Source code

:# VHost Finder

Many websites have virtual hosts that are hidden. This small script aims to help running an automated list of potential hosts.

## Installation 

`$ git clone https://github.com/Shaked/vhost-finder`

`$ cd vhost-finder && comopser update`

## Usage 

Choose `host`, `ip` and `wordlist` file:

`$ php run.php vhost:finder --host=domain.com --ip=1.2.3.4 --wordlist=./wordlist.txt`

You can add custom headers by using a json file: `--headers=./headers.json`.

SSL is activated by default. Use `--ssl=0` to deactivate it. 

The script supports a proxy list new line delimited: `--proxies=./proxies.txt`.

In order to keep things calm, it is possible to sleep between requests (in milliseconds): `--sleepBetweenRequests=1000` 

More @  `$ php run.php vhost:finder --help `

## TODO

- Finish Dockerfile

========

[Required action] Each line of the data must be copied exactly as it appears.

[Result for this exercise]
Source code

:# VHost Finder

Many websites have virtual hosts that are hidden. This small script aims to help running an automated list of potential hosts.

## Installation 

`$ git clone https://github.com/Shaked/vhost-finder`

`$ cd vhost-finder && comopser update`

## Usage 

Choose `host`, `ip` and `wordlist` file:

`$ php run.php vhost:finder --host=domain.com --ip=1.2.3.4 --wordlist=./wordlist.txt`

You can add custom headers by using a json file: `--headers=./headers.json`.

SSL is activated by default. Use `--ssl=0` to deactivate it. 

The script supports a proxy list new line delimited: `--proxies=./proxies.txt`.

In order to keep things calm, it is possible to sleep between requests (in milliseconds): `--sleepBetweenRequests=1000` 

More @  `$ php run.php vhost:finder --help `

## TODO

- Finish Dockerfile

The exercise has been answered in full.